2009 was a watershed year for Tharsus. As Tharsus Vision it was a supplier to the outdoor advertising industry, with clients such as London Underground. But, almost overnight, that market disappeared – reduced advertising spends coupled with increased capital costs chiefly to blame.
So the company had a choice: should they fold or should they try to reinvent themselves? The decision was to reinvent the business – and what a great one it was.
Today, Tharsus is a leading developer and manufacturer of robotics and other electro-magnetic machines. Back in 2010 the company was turning over just over £1m; last year it turned over just over £23m and is likely to be over £30m this year.
Speaking to Insider, Brian Palmer, who has been at the helm of the business throughout these transformational years, puts the main catalyst for this amazing growth down to the highly unusual business model they have adopted.
Brian Palmer, CEO of Tharsus Group.
“We call our business model Original Equipment Design and Manufacture,” he explained, “which means we collaborate on the product development with the client, we do all the certification of the product, then build the supply chain before manufacturing it.
“Our customers are the brand and IP owners – it’s their product, their name on it – which means they don’t have to find a design house, a certification body and then a manufacturer – we are responsible for the whole delivery of the product. We have developed a very integrated workflow and this is a very attractive proposition for customers.”
The other unique aspect of the Tharsus business model is that it signs exclusivity deals with its customers. “We normally sign five-year exclusivity deals and this means we never build a product that competes with another that we’ve already developed that’s out in the market.”
An example of this is online grocery retailer Ocado for whom Tharsus supplies robotics for its warehouse automation project but this doesn’t preclude the company from working with, for instance, Tesco on non-competing products.

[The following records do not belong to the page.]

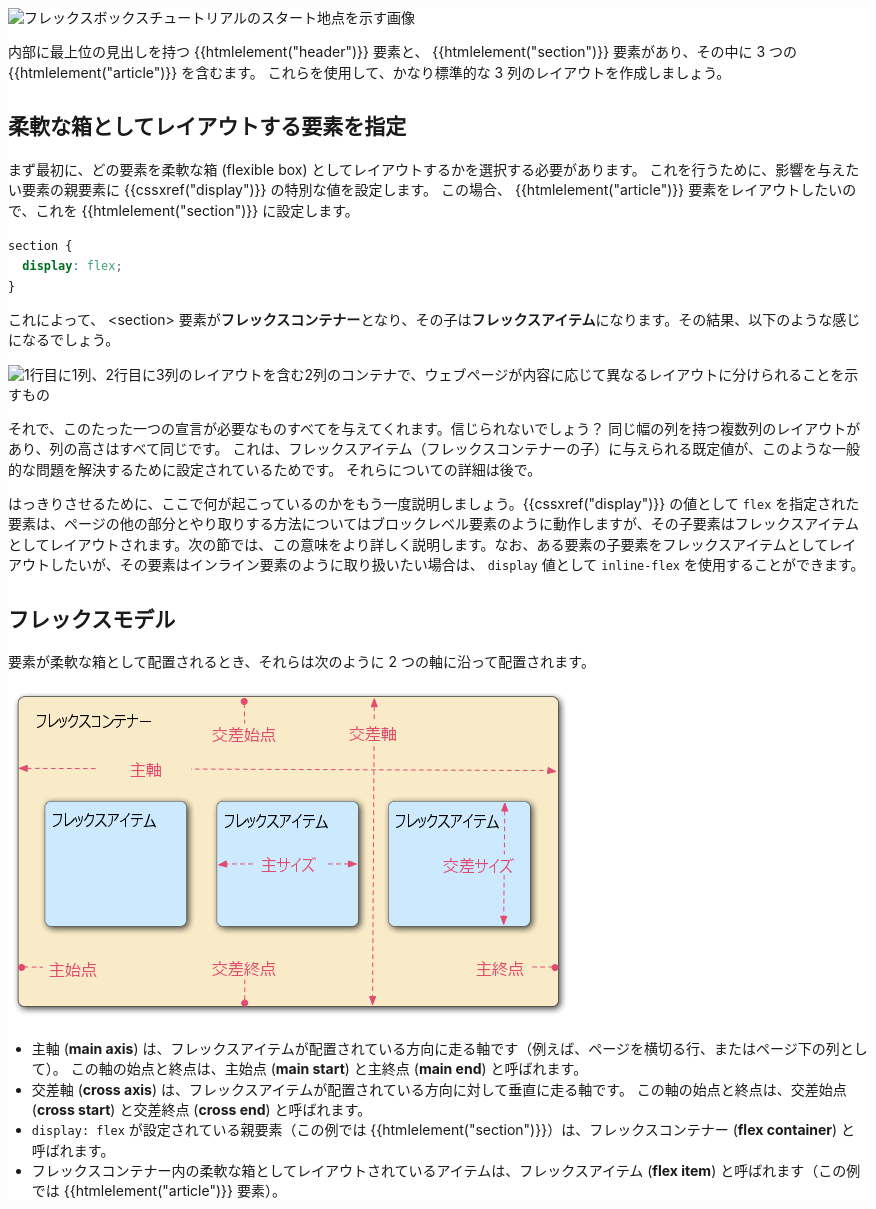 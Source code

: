 ![フレックスボックスチュートリアルのスタート地点を示す画像](bih741v.png)

内部に最上位の見出しを持つ {{htmlelement("header")}} 要素と、 {{htmlelement("section")}} 要素があり、その中に 3 つの {{htmlelement("article")}} を含むます。 これらを使用して、かなり標準的な 3 列のレイアウトを作成しましょう。

## 柔軟な箱としてレイアウトする要素を指定

まず最初に、どの要素を柔軟な箱 (flexible box) としてレイアウトするかを選択する必要があります。 これを行うために、影響を与えたい要素の親要素に {{cssxref("display")}} の特別な値を設定します。 この場合、 {{htmlelement("article")}} 要素をレイアウトしたいので、これを {{htmlelement("section")}} に設定します。

```css
section {
  display: flex;
}
```

これによって、 \<section> 要素が**フレックスコンテナー**となり、その子は**フレックスアイテム**になります。その結果、以下のような感じになるでしょう。

![1行目に1列、2行目に3列のレイアウトを含む2列のコンテナで、ウェブページが内容に応じて異なるレイアウトに分けられることを示すもの](flexbox-example2.png)

それで、このたった一つの宣言が必要なものすべてを与えてくれます。信じられないでしょう？ 同じ幅の列を持つ複数列のレイアウトがあり、列の高さはすべて同じです。 これは、フレックスアイテム（フレックスコンテナーの子）に与えられる既定値が、このような一般的な問題を解決するために設定されているためです。 それらについての詳細は後で。

はっきりさせるために、ここで何が起こっているのかをもう一度説明しましょう。{{cssxref("display")}} の値として `flex` を指定された要素は、ページの他の部分とやり取りする方法についてはブロックレベル要素のように動作しますが、その子要素はフレックスアイテムとしてレイアウトされます。次の節では、この意味をより詳しく説明します。なお、ある要素の子要素をフレックスアイテムとしてレイアウトしたいが、その要素はインライン要素のように取り扱いたい場合は、 `display` 値として `inline-flex` を使用することができます。

## フレックスモデル

要素が柔軟な箱として配置されるとき、それらは次のように 2 つの軸に沿って配置されます。

![左から右に記述された 3 つのフレックスアイテムが、フレックスコンテナーの中に横に並んでいる。主軸（フレックスアイテムが配置される方向のフレックスコンテナーの軸）は水平である。この軸の両端は主始点と主終点と呼ばれ、それぞれ左側と右側にある。交差軸は垂直で、主軸に直交している。交差始点と交差終点はそれぞれ上部と下部にある。主軸に沿ったフレックスアイテムの長さ、この場合は幅を主サイズと呼び、交差軸に沿ったフレックスアイテムの長さ、この場合は高さを交差サイズと呼ぶ。](flex_terms.png)

- 主軸 (**main axis**) は、フレックスアイテムが配置されている方向に走る軸です（例えば、ページを横切る行、またはページ下の列として）。 この軸の始点と終点は、主始点 (**main start**) と主終点 (**main end**) と呼ばれます。
- 交差軸 (**cross axis**) は、フレックスアイテムが配置されている方向に対して垂直に走る軸です。 この軸の始点と終点は、交差始点 (**cross start**) と交差終点 (**cross end**) と呼ばれます。
- `display: flex` が設定されている親要素（この例では {{htmlelement("section")}}）は、フレックスコンテナー (**flex container**) と呼ばれます。
- フレックスコンテナー内の柔軟な箱としてレイアウトされているアイテムは、フレックスアイテム (**flex item**) と呼ばれます（この例では {{htmlelement("article")}} 要素）。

The IP generated is very project-specific as the applications of the products are incredibly specific. Brian added: “We’re working with people who can take these applications to market. Our customers understand their markets.”

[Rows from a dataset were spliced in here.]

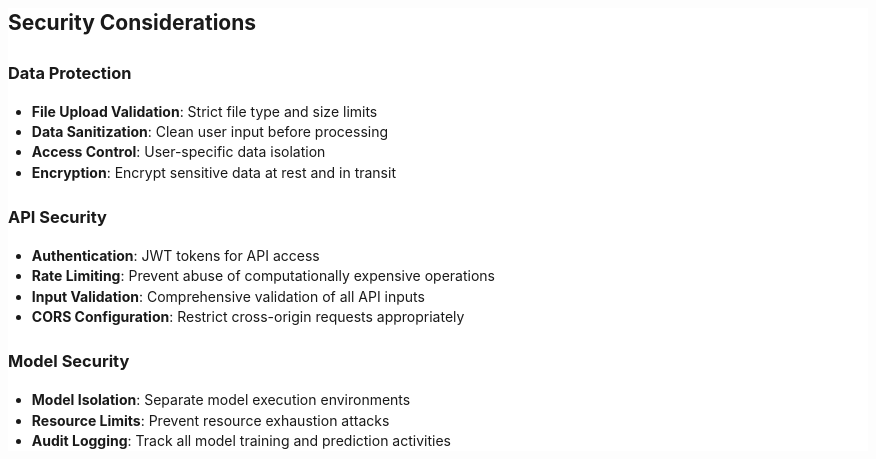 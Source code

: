 ## Security Considerations

### Data Protection
- **File Upload Validation**: Strict file type and size limits
- **Data Sanitization**: Clean user input before processing
- **Access Control**: User-specific data isolation
- **Encryption**: Encrypt sensitive data at rest and in transit

### API Security
- **Authentication**: JWT tokens for API access
- **Rate Limiting**: Prevent abuse of computationally expensive operations
- **Input Validation**: Comprehensive validation of all API inputs
- **CORS Configuration**: Restrict cross-origin requests appropriately

### Model Security
- **Model Isolation**: Separate model execution environments
- **Resource Limits**: Prevent resource exhaustion attacks
- **Audit Logging**: Track all model training and prediction activities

“What we also focus on is communicating clearly with our customers. Both sides need to know whether we are acting simply as a contractor or whether we are fully collaborating in the project. And being open about this from the very start of the relationship is very important.”

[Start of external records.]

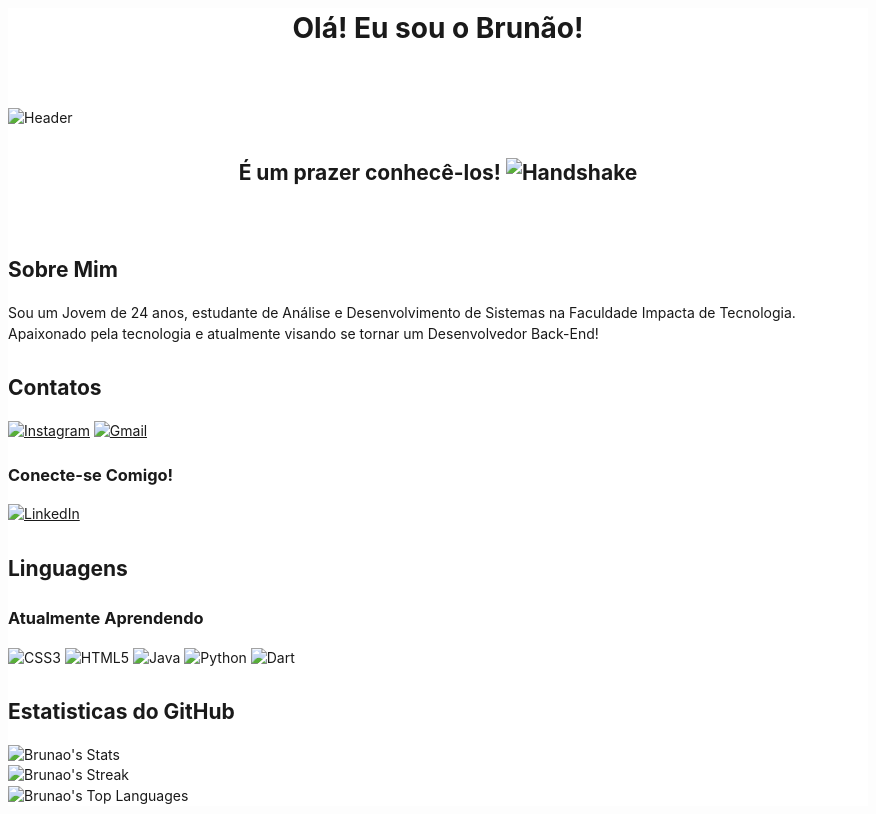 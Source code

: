 <h1 align="center">Olá! Eu sou o Brunão! </h1>
<br>
<br>

<img width=100% allign="center" src="https://svg-banners.vercel.app/api?type=glitch&text1=Bem%20Vindo!%20&width=800&height=200" alt="Header">
<br>


<h2 align="center">É um prazer conhecê-los! <img src="https://raw.githubusercontent.com/Tarikul-Islam-Anik/Animated-Fluent-Emojis/master/Emojis/Hand%20gestures/Handshake.png" alt="Handshake" width="20" height="20" /> </h2>
<br>

<h2>Sobre Mim</h2>

Sou um Jovem de 24 anos, estudante de Análise e Desenvolvimento de Sistemas na Faculdade Impacta de Tecnologia. Apaixonado pela tecnologia e atualmente visando se tornar um Desenvolvedor Back-End!


<h2>Contatos</h2>

[![Instagram](https://img.shields.io/badge/-Instagram-%23E4405F?style=for-the-badge&logo=instagram&logoColor=white)](https://www.instagram.com/_brvnao/)
[![Gmail](https://img.shields.io/badge/Gmail-333333?style=for-the-badge&logo=gmail&logoColor=red)](mailto:maciel2bruno@gmail.com)

<h3>Conecte-se Comigo!</h3>
  
[![LinkedIn](https://img.shields.io/badge/LinkedIn-0077B5?style=for-the-badge&logo=linkedin&logoColor=white)](https://www.linkedin.com/in/brunomaciell/)


<h2>Linguagens</h2>

<h3>Atualmente Aprendendo</h3>

![CSS3](https://img.shields.io/badge/CSS3-1572B6?style=for-the-badge&logo=css3&logoColor=white)
![HTML5](https://img.shields.io/badge/HTML5-E34F26?style=for-the-badge&logo=html5&logoColor=white)
![Java](https://img.shields.io/badge/java-%23ED8B00.svg?style=for-the-badge&logo=openjdk&logoColor=white)
![Python](https://img.shields.io/badge/python-3670A0?style=for-the-badge&logo=python&logoColor=ffdd54)
![Dart](https://img.shields.io/badge/Dart-0175C2?style=for-the-badge&logo=dart&logoColor=white)

<h2>Estatisticas do GitHub</h2>

<p align="left">
  <img src="https://github-readme-stats.vercel.app/api?username=brnRez&theme=vue-dark&show_icons=true&hide_border=true&count_private=false" alt="Brunao's Stats" width="400x" height="167px"/>
  <br>
  <img src="https://github-readme-streak-stats.herokuapp.com/?user=brnRez&theme=vue-dark&hide_border=true" alt="Brunao's Streak" width="400px" height="157px"/>
  <br>
  <img src="https://github-readme-stats.vercel.app/api/top-langs/?username=brnRez&theme=vue-dark&show_icons=true&hide_border=true&layout=compact" alt="Brunao's Top Languages" width="400px" height="153px"/>
</p>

To date nearly all Tharsus’ customers have a UK footprint but Brian and his management team are now looking to internationalise the business. “We already export to about 14 countries at the moment but we recently commissioned a report by the London Business School to look at where our potential markets may be around the world. Ocado have recently announced deals they are doing in France and Canada for their platform to be used over there, so this will drive export sales for us. And of course our supply chain is global.
“Our vision has been the same for a number of years now, we want to be involved in application-specific projects. It’s about robotics of course, but also technology-enabled hardware. A robot is just something that can complete a task, but it doesn’t necessarily have computational capability on board.
“So we’re in a marketplace that is rapidly changing and our short-term goal is preparing ourselves for the wave of opportunities that is quickly coming towards us. Whether it’s connectivity, sensors or big data, all of these things are converging to offer us new and exciting markets.”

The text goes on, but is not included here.